KN: Yes, that ethos of openness is something that we were exploring at TRANSFER and, again, why the public space of the Internet was always the primary means of presenting work. A lot of our shows were installed for social media. One of our installation techniques was to take a phone camera and go around the gallery to look at the angles. As we were installing things, we had this technique using blue tape to outline everything in the gallery, trying to get the shot and check out how it would present and represent.

Many of our earliest shows were online first, like Rick Silva's En Plein Air, originally its first instantiation was on Tumblr. The serial presentation format of the Internet is something that became conceptually part of the work. It was vital to the work that it was presented in a scrolling serial way where you see many iterations in this large series of work.

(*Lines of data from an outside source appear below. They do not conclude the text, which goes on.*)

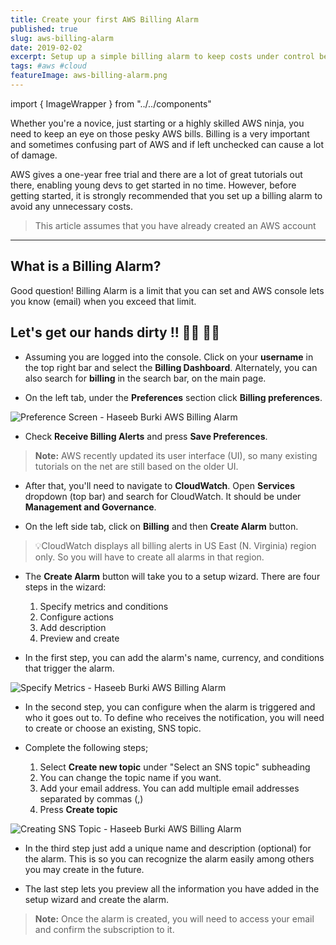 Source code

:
 ```yaml
---
title: Create your first AWS Billing Alarm
published: true
slug: aws-billing-alarm
date: 2019-02-02
excerpt: Setup up a simple billing alarm to keep costs under control before getting started with AWS
tags: #aws #cloud
featureImage: aws-billing-alarm.png
---
```


<!-- Imports -->

import { ImageWrapper } from "../../components"

Whether you're a novice, just starting or a highly skilled AWS ninja, you need to keep an eye on those pesky AWS bills. Billing is a very important and sometimes confusing part of AWS and if left unchecked can cause a lot of damage.

AWS gives a one-year free trial and there are a lot of great tutorials out there, enabling young devs to get started in no time. However, before getting started, it is strongly recommended that you set up a billing alarm to avoid any unnecessary costs.

> This article assumes that you have already created an AWS account

---

## What is a Billing Alarm?

Good question! Billing Alarm is a limit that you can set and AWS console lets you know (email) when you exceed that limit.

## Let's get our hands dirty !! 👩‍💻 👨‍💻

- Assuming you are logged into the console. Click on your **username** in the top right bar and select the **Billing Dashboard**. Alternately, you can also search for **billing** in the search bar, on the main page.

- On the left tab, under the **Preferences** section click **Billing preferences**.

<ImageWrapper caption="Preference Screen - AWS Console">

![Preference Screen - Haseeb Burki AWS Billing Alarm](https://thepracticaldev.s3.amazonaws.com/i/8cuveiuxd8zysb8mzj1m.png)

</ImageWrapper>

- Check **Receive Billing Alerts** and press **Save Preferences**.

> **Note:** AWS recently updated its user interface (UI), so many existing tutorials on the net are still based on the older UI.

- After that, you'll need to navigate to **CloudWatch**. Open **Services** dropdown (top bar) and search for CloudWatch. It should be under **Management and Governance**.

- On the left side tab, click on **Billing** and then **Create Alarm** button.

> 💡CloudWatch displays all billing alerts in US East (N. Virginia) region only. So you will have to create all alarms in that region.

- The **Create Alarm** button will take you to a setup wizard. There are four steps in the wizard:

  1. Specify metrics and conditions
  2. Configure actions
  3. Add description
  4. Preview and create

- In the first step, you can add the alarm's name, currency, and conditions that trigger the alarm.

<ImageWrapper caption="Specify Metrics - AWS Console">

![Specify Metrics - Haseeb Burki AWS Billing Alarm](https://thepracticaldev.s3.amazonaws.com/i/qw20whamjy12hsqh16ce.png)

</ImageWrapper>

- In the second step, you can configure when the alarm is triggered and who it goes out to. To define who receives the notification, you will need to create or choose an existing, SNS topic.

- Complete the following steps;

  1. Select **Create new topic** under "Select an SNS topic" subheading
  2. You can change the topic name if you want.
  3. Add your email address. You can add multiple email addresses separated by commas (,)
  4. Press **Create topic**

<ImageWrapper caption="Creating SNS Topic - AWS Console">

![Creating SNS Topic - Haseeb Burki AWS Billing Alarm](https://thepracticaldev.s3.amazonaws.com/i/ovjpwulk0pri99r1vn86.png)

</ImageWrapper>

- In the third step just add a unique name and description (optional) for the alarm. This is so you can recognize the alarm easily among others you may create in the future.

- The last step lets you preview all the information you have added in the setup wizard and create the alarm.

> **Note:** Once the alarm is created, you will need to access your email and confirm the subscription to it.
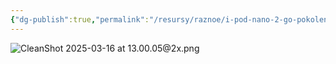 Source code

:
 ```yaml
---
{"dg-publish":true,"permalink":"/resursy/raznoe/i-pod-nano-2-go-pokoleniya/","tags":["Apple"]}
---
```


![CleanShot 2025-03-16 at 13.00.05@2x.png](/img/user/%D0%90%D1%80%D1%85%D0%B8%D0%B2/%D0%9A%D1%8D%D1%88/CleanShot%202025-03-16%20at%2013.00.05@2x.png) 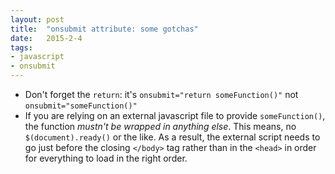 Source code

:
 ```yaml
---
layout: post
title:  "onsubmit attribute: some gotchas"
date:   2015-2-4
tags:
- javascript
- onsubmit
---
```

- Don't forget the `return`: it's `onsubmit="return someFunction()"` not `onsubmit="someFunction()"`
- If you are relying on an external javascript file <!--break--> to provide `someFunction()`, the function *mustn't be wrapped in anything else*. This means, no `$(document).ready()` or the like. As a result, the external script needs to go just before the closing `</body>` tag rather than in the `<head>` in order for everything to load in the right order.
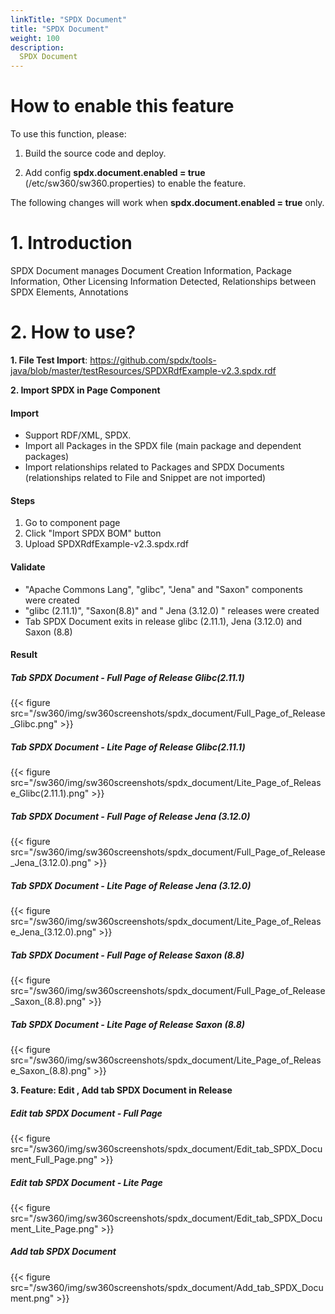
 ```yaml
---
linkTitle: "SPDX Document"
title: "SPDX Document"
weight: 100
description: 
  SPDX Document
---
```


# **How to enable this feature**

To use this function, please:

1. Build the source code and deploy.

2. Add config **spdx.document.enabled = true** (/etc/sw360/sw360.properties) to enable the feature.

The following changes will work when **spdx.document.enabled = true** only.

# **1. Introduction**

SPDX Document manages Document Creation Information, Package Information, Other Licensing Information Detected, Relationships between SPDX Elements, Annotations

# **2. How to use?**
**1. File Test Import**: https://github.com/spdx/tools-java/blob/master/testResources/SPDXRdfExample-v2.3.spdx.rdf

**2. Import SPDX in Page Component**

#### Import

- Support RDF/XML, SPDX. 
- Import all Packages in the SPDX file (main package and dependent packages)
- Import relationships related to Packages and SPDX Documents (relationships related to File and Snippet are not imported)


#### Steps
1. Go to component page
2. Click "Import SPDX BOM" button
3. Upload SPDXRdfExample-v2.3.spdx.rdf

#### Validate

- "Apache Commons Lang", "glibc",  "Jena" and "Saxon" components were created
- "glibc (2.11.1)", "Saxon(8.8)" and " Jena (3.12.0) " releases were created
- Tab SPDX Document  exits in release glibc (2.11.1), Jena (3.12.0) and Saxon (8.8)

#### Result

##### Tab SPDX Document - Full Page of Release Glibc(2.11.1)

{{< figure src="/sw360/img/sw360screenshots/spdx_document/Full_Page_of_Release_Glibc.png" >}}

##### Tab SPDX Document - Lite Page of Release Glibc(2.11.1) 
{{< figure src="/sw360/img/sw360screenshots/spdx_document/Lite_Page_of_Release_Glibc(2.11.1).png" >}}


##### Tab SPDX Document  - Full Page of Release Jena (3.12.0)
{{< figure src="/sw360/img/sw360screenshots/spdx_document/Full_Page_of_Release_Jena_(3.12.0).png" >}}

##### Tab SPDX Document - Lite Page of Release  Jena (3.12.0)
{{< figure src="/sw360/img/sw360screenshots/spdx_document/Lite_Page_of_Release_Jena_(3.12.0).png" >}}


##### Tab SPDX Document  - Full Page of Release Saxon (8.8)
{{< figure src="/sw360/img/sw360screenshots/spdx_document/Full_Page_of_Release_Saxon_(8.8).png" >}}

##### Tab SPDX Document - Lite Page of Release  Saxon (8.8)
{{< figure src="/sw360/img/sw360screenshots/spdx_document/Lite_Page_of_Release_Saxon_(8.8).png" >}}


**3. Feature: Edit , Add tab SPDX Document in Release**

##### Edit tab SPDX Document - Full Page
{{< figure src="/sw360/img/sw360screenshots/spdx_document/Edit_tab_SPDX_Document_Full_Page.png" >}}

##### Edit tab SPDX Document - Lite Page
{{< figure src="/sw360/img/sw360screenshots/spdx_document/Edit_tab_SPDX_Document_Lite_Page.png" >}}


##### Add tab SPDX Document
{{< figure src="/sw360/img/sw360screenshots/spdx_document/Add_tab_SPDX_Document.png" >}}
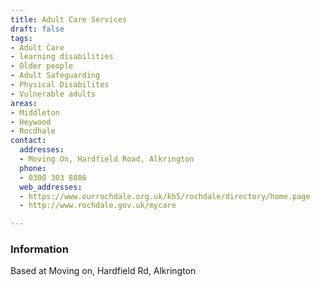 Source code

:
 ```yaml
---
title: Adult Care Services
draft: false
tags:
- Adult Care
- learning disabilities
- Older people
- Adult Safeguarding
- Physical Disabilites
- Vulnerable adults
areas:
- Middleton
- Heywood
- Rocdhale
contact:
  addresses:
  - Moving On, Hardfield Road, Alkrington
  phone:
  - 0300 303 8886
  web_addresses:
  - https://www.ourrochdale.org.uk/kb5/rochdale/directory/home.page
  - http://www.rochdale.gov.uk/mycare

---
```


### Information

Based at Moving on, Hardfield Rd, Alkrington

And so, our process at TRANSFER was to try to translate that experience of serial openness, repeating page loads, refreshing browsers, and ask what it means in the space of the white cube. For En Plein Air, it became this huge stack of posters, and every time someone would take off a poster and roll it up, it was akin to a page load, someone had physically refreshed a page. The work traveled away from the gallery, and was appreciated in a distributed way. We were playing with how we could bring the affordances from the Internet into the physical space and have that become a part of the work, installation, experience, and development in the 'real world' conceptually.

SA: Wade, before this interview, we talked about your undergraduate studies in digital anthropology and growing up immersed in digital technologies. Looking back at TRANSFER in 2013, what do you think about the lore of digital transformation or the transformation from analog to digital technologies?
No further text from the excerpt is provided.